### TASK DESCRIPTION
Filter the records below for the word "para". Keep each line that has it.

### Rendered images with source text
+ + + +

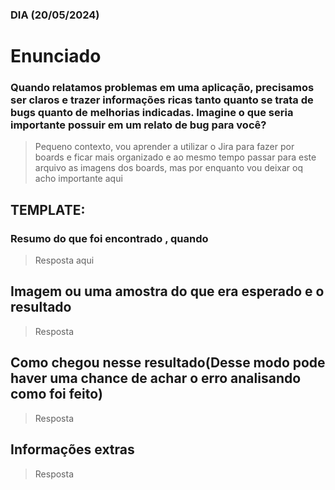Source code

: ### DIA (20/05/2024)

# Enunciado 

### **Quando relatamos problemas em uma aplicação, precisamos ser claros e trazer informações ricas tanto quanto se trata de bugs quanto de melhorias indicadas. Imagine o que seria importante possuir em um relato de bug para você?**

> Pequeno contexto, vou aprender a utilizar o Jira para fazer por boards e ficar mais organizado e ao mesmo tempo passar para este arquivo as imagens dos boards, mas por enquanto vou deixar oq acho importante aqui

## **TEMPLATE:**

### Resumo do que foi encontrado , quando
> Resposta aqui

## Imagem ou uma amostra do que era esperado e o resultado

> Resposta

## Como chegou nesse resultado(Desse modo pode haver uma chance de achar o erro analisando como foi feito)

> Resposta

## Informações extras

> Resposta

+ + + +

### EXERCISE RESPONSE
### **Quando relatamos problemas em uma aplicação, precisamos ser claros e trazer informações ricas tanto quanto se trata de bugs quanto de melhorias indicadas. Imagine o que seria importante possuir em um relato de bug para você?**
> Pequeno contexto, vou aprender a utilizar o Jira para fazer por boards e ficar mais organizado e ao mesmo tempo passar para este arquivo as imagens dos boards, mas por enquanto vou deixar oq acho importante aqui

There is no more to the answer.